0
$\begingroup$

I have:

$$y(k)=a\ \sin(k+b)$$

I want this form "transform" into matrix(expose a and b), so it will looks like:

$y(k)= A \ [a \ \ b]^{T}$

where matrix $A$ does not contain $a$ and $b$.

where is known relation: $\sin(k+b)\sin(k)\cos(b)+\cos(k)\sin(b)$

  • 0
    And now, what we do now? We downvote and close this as too localized? not a real question? off topic?2011-05-07
  • 1
    @Fabian: I have tried to clean up, now Joker can clarify.2011-05-07
  • 1
    Going from function to matrix is a bit of a jump, no? What are you *really* trying to do?2011-05-07
  • 0
    @Moron: I'm curious...2011-05-07
  • 2
    @Fabian: I am not claiming this is a real question :-). Only that let us give Joker a chance before we close it soon.2011-05-07
  • 0
    why close? what I do wrong?2011-05-07
  • 0
    @Joker: what is expose? (I'm no native speaker)2011-05-07
  • 1
    You can try answering my question, first of all... and this other one: why do you need to do this?2011-05-07

1 Answers 1

1

What you are asking for, as I understand it, shall be something like trying to separate the unknown $k$ with the constant $a$ and $b$?

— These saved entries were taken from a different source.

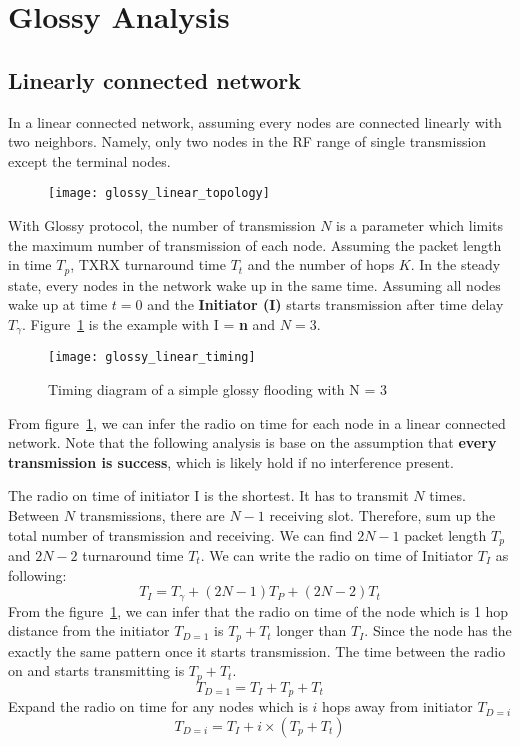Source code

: \clearpage
\section{Glossy Analysis}
\subsection{Linearly connected network}
In a linear connected network, assuming every nodes are connected linearly with two neighbors.
Namely, only two nodes in the RF range of single transmission except the terminal nodes.

\begin{figure}[h]
\centering
	\texttt{[image: glossy\_linear\_topology]}
\end{figure}

With Glossy protocol, the number of transmission $N$ is a parameter which limits the maximum
number of transmission of each node. Assuming the packet length in time $T_p$, TXRX turnaround 
time $T_t$ and the number of hops $K$.
In the steady state, every nodes in the network wake up in the same time. Assuming all nodes
wake up at time $t = 0$ and the {\bf Initiator (I)} starts transmission after time delay 
$T_\gamma$. Figure~\ref{fig:glossy_linear_timing} is the example with I = {\bf n}
and $N = 3$.

\begin{figure}[h]
\centering
	\texttt{[image: glossy\_linear\_timing]}
	\caption{Timing diagram of a simple glossy flooding with N = 3}
	\label{fig:glossy_linear_timing}
\end{figure}

From figure~\ref{fig:glossy_linear_timing}, we can infer the radio on time for each node
in a linear connected network. Note that the following analysis is base on the assumption
that {\bf every transmission is success}, which is likely hold if no interference present.

The radio on time of initiator I is the shortest. It has to transmit $N$ times. Between $N$
transmissions, there are $N-1$ receiving slot. Therefore, sum up the total number of transmission
and receiving. We can find $2N-1$ packet length $T_p$ and $2N-2$ turnaround time $T_t$.
We can write the radio on time of Initiator $T_I$ as following:
\begin{equation}
	T_I = T_\gamma + (2N-1)T_P + (2N-2)T_t
\end{equation}
From the figure~\ref{fig:glossy_linear_timing}, we can infer that the radio on time of the node 
which is 1 hop distance from the initiator $T_{D=1}$ is $T_p + T_t$ longer than $T_I$. Since 
the node has the exactly the same pattern once it starts transmission. The time between the radio on
and starts transmitting is $T_p + T_t$.
\begin{equation}
	T_{D=1} = T_I + T_p + T_t
\end{equation}
Expand the radio on time for any nodes which is $i$ hops away from initiator $T_{D=i}$
\begin{equation}
	T_{D=i} = T_I + i\times(T_p + T_t)
\end{equation}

Just define vector function: $F(x)=[\sin(x) \cos(x)]^T$ ($X^T$ for the transpose of matrix $X$), and denote matrix $A = \begin{bmatrix}0&a\\a&0\end{bmatrix}$. Then we can express

$(k) = [F(b)^T]AF(k)$,

which shall be to your point, though not exactly in your form. Am I right?

Cheers!

Richard